→ THE RECORDS
****************

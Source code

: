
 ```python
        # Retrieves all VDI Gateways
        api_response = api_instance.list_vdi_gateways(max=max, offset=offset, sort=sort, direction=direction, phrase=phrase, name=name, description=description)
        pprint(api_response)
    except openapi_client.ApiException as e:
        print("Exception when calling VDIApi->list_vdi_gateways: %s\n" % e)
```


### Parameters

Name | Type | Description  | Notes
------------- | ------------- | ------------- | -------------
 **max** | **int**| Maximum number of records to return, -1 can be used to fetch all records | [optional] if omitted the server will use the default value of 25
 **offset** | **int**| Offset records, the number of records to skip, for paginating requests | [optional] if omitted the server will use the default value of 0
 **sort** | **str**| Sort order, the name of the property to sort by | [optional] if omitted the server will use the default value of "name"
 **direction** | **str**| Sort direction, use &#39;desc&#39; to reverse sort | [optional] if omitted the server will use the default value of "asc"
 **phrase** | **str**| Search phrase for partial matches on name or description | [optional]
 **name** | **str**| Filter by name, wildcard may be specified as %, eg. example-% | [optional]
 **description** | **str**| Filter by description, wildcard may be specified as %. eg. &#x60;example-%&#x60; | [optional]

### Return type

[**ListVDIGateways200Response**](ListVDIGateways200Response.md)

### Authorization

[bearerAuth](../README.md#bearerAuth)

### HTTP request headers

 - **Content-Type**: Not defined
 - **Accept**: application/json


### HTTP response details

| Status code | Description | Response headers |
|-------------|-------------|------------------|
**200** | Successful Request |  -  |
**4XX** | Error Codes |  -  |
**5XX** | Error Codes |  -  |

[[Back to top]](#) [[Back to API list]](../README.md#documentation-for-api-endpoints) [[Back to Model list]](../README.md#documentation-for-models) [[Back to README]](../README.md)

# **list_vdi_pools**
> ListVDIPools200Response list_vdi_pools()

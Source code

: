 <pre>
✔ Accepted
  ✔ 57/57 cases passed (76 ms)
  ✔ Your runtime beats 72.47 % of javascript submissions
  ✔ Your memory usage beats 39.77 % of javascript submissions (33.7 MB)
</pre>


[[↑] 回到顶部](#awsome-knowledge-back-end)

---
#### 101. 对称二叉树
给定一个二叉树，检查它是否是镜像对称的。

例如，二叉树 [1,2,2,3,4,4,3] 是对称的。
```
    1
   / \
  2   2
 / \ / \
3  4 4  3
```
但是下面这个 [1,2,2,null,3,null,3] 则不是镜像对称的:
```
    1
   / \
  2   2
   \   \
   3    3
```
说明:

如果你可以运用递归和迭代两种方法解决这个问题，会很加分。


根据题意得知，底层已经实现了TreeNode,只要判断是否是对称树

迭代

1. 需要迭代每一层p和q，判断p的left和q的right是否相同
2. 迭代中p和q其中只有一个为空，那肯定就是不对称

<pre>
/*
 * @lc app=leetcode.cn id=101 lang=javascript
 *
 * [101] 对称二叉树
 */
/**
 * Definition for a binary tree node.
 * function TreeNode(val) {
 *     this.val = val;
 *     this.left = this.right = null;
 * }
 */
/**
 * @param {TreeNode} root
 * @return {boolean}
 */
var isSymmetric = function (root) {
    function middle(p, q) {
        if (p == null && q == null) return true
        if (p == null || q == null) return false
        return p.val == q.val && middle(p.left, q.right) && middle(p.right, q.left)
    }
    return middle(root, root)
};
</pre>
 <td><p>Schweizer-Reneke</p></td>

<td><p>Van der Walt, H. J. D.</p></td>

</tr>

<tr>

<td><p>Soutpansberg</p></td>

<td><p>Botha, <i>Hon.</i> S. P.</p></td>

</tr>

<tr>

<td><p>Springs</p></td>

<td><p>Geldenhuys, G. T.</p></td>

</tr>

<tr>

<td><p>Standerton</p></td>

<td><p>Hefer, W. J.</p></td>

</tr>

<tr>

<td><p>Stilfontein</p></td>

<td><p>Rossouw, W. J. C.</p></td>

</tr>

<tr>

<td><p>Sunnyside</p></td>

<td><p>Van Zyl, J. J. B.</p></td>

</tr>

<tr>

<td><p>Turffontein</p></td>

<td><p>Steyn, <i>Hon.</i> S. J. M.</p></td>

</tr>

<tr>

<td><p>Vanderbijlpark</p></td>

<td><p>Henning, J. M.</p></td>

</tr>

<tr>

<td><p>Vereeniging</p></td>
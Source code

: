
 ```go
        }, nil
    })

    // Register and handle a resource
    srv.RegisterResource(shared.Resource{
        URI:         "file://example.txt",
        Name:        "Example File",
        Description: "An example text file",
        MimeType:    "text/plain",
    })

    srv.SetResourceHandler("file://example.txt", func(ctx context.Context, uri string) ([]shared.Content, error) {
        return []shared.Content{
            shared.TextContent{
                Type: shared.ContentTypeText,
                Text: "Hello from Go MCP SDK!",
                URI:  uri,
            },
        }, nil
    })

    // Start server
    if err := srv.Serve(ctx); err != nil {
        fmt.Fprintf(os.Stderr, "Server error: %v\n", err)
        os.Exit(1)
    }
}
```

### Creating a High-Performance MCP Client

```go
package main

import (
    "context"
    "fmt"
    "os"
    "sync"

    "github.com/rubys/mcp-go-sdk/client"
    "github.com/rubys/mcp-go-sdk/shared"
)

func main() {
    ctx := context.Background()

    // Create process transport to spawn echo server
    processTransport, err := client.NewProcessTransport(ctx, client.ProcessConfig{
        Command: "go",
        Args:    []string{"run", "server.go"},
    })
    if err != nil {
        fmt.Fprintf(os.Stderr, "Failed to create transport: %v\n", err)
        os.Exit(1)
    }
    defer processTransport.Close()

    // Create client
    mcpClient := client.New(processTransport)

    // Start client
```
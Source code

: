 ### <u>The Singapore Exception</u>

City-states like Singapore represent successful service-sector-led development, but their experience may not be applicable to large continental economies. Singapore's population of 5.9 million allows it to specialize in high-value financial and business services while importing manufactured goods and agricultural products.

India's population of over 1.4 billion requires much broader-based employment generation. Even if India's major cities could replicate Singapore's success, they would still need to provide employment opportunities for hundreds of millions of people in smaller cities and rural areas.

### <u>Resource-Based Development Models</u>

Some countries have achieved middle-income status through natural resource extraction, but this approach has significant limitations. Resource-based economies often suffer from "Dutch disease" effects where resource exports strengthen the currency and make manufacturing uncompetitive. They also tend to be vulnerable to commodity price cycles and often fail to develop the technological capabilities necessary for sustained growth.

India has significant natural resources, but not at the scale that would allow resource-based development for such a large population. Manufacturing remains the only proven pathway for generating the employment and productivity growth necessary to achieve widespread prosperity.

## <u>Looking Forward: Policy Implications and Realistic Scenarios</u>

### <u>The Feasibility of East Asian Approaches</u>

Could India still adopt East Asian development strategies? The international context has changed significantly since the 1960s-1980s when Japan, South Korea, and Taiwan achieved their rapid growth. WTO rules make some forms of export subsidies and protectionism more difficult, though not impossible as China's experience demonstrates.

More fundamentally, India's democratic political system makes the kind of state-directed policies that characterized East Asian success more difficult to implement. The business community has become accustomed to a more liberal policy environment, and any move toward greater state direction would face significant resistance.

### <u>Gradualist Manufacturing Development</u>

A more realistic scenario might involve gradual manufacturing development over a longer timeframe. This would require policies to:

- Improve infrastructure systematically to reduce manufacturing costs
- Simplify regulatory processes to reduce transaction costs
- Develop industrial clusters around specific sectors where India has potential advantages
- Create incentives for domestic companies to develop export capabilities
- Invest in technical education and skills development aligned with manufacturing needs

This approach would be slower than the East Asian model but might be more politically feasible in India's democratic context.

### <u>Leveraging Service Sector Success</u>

****************

→ WHAT NEEDS TO BE DONE
The required answer is each line of the entries containing the string "East".

→ TASK RESULT
### <u>The Feasibility of East Asian Approaches</u>
Could India still adopt East Asian development strategies? The international context has changed significantly since the 1960s-1980s when Japan, South Korea, and Taiwan achieved their rapid growth. WTO rules make some forms of export subsidies and protectionism more difficult, though not impossible as China's experience demonstrates.
More fundamentally, India's democratic political system makes the kind of state-directed policies that characterized East Asian success more difficult to implement. The business community has become accustomed to a more liberal policy environment, and any move toward greater state direction would face significant resistance.
This approach would be slower than the East Asian model but might be more politically feasible in India's democratic context.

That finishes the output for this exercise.